Stagnant Patient Records Are a Public Health Problem

Laszlo I. Madaras, MD, MPH


May 16, 2019

In almost every town in America, at any given moment, patient health records are not available when they are needed most. Some of us have experienced it ourselves: a bad bout of food poisoning on vacation, or a lost prescription while at a conference. Sometimes it's more mundane, such as when we answer the same basic health questions week after week at intake and then in every exam room thereafter.

Despite incredible leaps in technology that allow for safe and secure transfer of information, our health records remain geographically bound, essentially trapped in an electronic health record (EHR) system at our home clinic. This leaves clinicians with huge gaps in their knowledge about the patient in front of them. It may also leave patients on the hook to pay for out-of-network care when they travel away from their medical home.

This is felt even more acutely by those who are already underserved. Migrant farmworkers, for example, are constantly on the move, following the harvest into fields where they're exposed to heat and pesticides. They may drink contaminated water and sleep in substandard housing. Most barely make enough money for food, let alone out-of-pocket health expenses. They may not have insurance, speak English, or know anyone in their temporary community. If there are health services available to them, they may not have the transportation or time off to get there.

What happens when a migrant farmworker gets sick? How does the EHR keep up?

Usually, it doesn't. Migrant farmworkers encounter these same barriers in each new location. Most give up and neglect their conditions, which leads to costly and more complicated treatments in the future, when they can no longer ignore their illnesses.

It also presents an ongoing public health concern. For a pregnant woman, avoiding medical care may mean a higher risk for life-threatening pregnancy and birth complications related to common concerns such as gestational diabetes or preeclampsia.

In the March 21, 2019, issue of the New England Journal of Medicine, we reported the case[1] of a pregnant migrant farmworker who managed to keep up her care. Her clinician enrolled her in Health Network, a virtual case management system operated by the Migrant Clinicians Network. We called the patient, figured out where she was going next and what her needs would be, booked her an appointment at her next location, and transferred her medical records. We repeated this every time she moved.
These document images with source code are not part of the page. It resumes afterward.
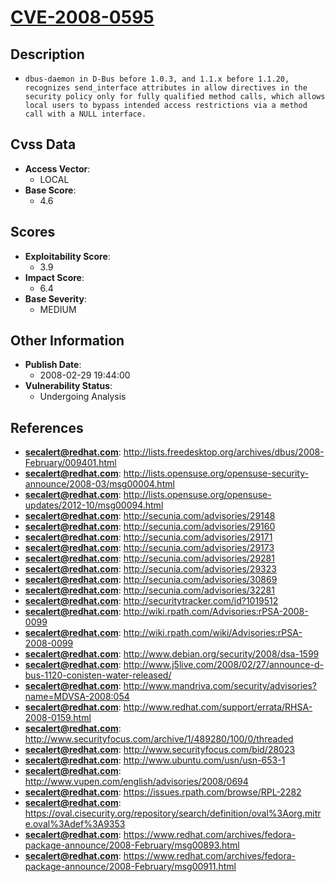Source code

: 
# [CVE-2008-0595](http://lists.freedesktop.org/archives/dbus/2008-February/009401.html)

## Description

- `dbus-daemon in D-Bus before 1.0.3, and 1.1.x before 1.1.20, recognizes send_interface attributes in allow directives in the security policy only for fully qualified method calls, which allows local users to bypass intended access restrictions via a method call with a NULL interface.`

## Cvss Data

- **Access Vector**:
  - LOCAL
- **Base Score**:
  - 4.6

## Scores

- **Exploitability Score**:
  - 3.9
- **Impact Score**:
  - 6.4
- **Base Severity**:
  - MEDIUM

## Other Information

- **Publish Date**:
  - 2008-02-29 19:44:00
- **Vulnerability Status**:
  - Undergoing Analysis

## References

- **secalert@redhat.com**: http://lists.freedesktop.org/archives/dbus/2008-February/009401.html
- **secalert@redhat.com**: http://lists.opensuse.org/opensuse-security-announce/2008-03/msg00004.html
- **secalert@redhat.com**: http://lists.opensuse.org/opensuse-updates/2012-10/msg00094.html
- **secalert@redhat.com**: http://secunia.com/advisories/29148
- **secalert@redhat.com**: http://secunia.com/advisories/29160
- **secalert@redhat.com**: http://secunia.com/advisories/29171
- **secalert@redhat.com**: http://secunia.com/advisories/29173
- **secalert@redhat.com**: http://secunia.com/advisories/29281
- **secalert@redhat.com**: http://secunia.com/advisories/29323
- **secalert@redhat.com**: http://secunia.com/advisories/30869
- **secalert@redhat.com**: http://secunia.com/advisories/32281
- **secalert@redhat.com**: http://securitytracker.com/id?1019512
- **secalert@redhat.com**: http://wiki.rpath.com/Advisories:rPSA-2008-0099
- **secalert@redhat.com**: http://wiki.rpath.com/wiki/Advisories:rPSA-2008-0099
- **secalert@redhat.com**: http://www.debian.org/security/2008/dsa-1599
- **secalert@redhat.com**: http://www.j5live.com/2008/02/27/announce-d-bus-1120-conisten-water-released/
- **secalert@redhat.com**: http://www.mandriva.com/security/advisories?name=MDVSA-2008:054
- **secalert@redhat.com**: http://www.redhat.com/support/errata/RHSA-2008-0159.html
- **secalert@redhat.com**: http://www.securityfocus.com/archive/1/489280/100/0/threaded
- **secalert@redhat.com**: http://www.securityfocus.com/bid/28023
- **secalert@redhat.com**: http://www.ubuntu.com/usn/usn-653-1
- **secalert@redhat.com**: http://www.vupen.com/english/advisories/2008/0694
- **secalert@redhat.com**: https://issues.rpath.com/browse/RPL-2282
- **secalert@redhat.com**: https://oval.cisecurity.org/repository/search/definition/oval%3Aorg.mitre.oval%3Adef%3A9353
- **secalert@redhat.com**: https://www.redhat.com/archives/fedora-package-announce/2008-February/msg00893.html
- **secalert@redhat.com**: https://www.redhat.com/archives/fedora-package-announce/2008-February/msg00911.html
Health Network is not a permanent solution, but it is a necessary bridge between our geographically stagnant health records and our hypermobile, high-tech society. The next step is to make Health Network obsolete by integrating virtual case management into all of our health systems and ensuring that such a bridge is available for everyone. Then, with safe and secure technology and the political will to move forward, our health systems can finally reflect our modern needs and abilities and protect the public's health.

Moving—whether because of a job, such as the case of the migrant farmworker, or just for a few weeks for vacation—should never be a barrier to healthcare. Our health records need to be as mobile as we are.

Laszlo Madaras, MD, MPH, is chief Medical officer of Migrant Clinicians Network. He is a family physician in Pennsylvania and clinical assistant professor of Medicine at Penn State College of Medicine.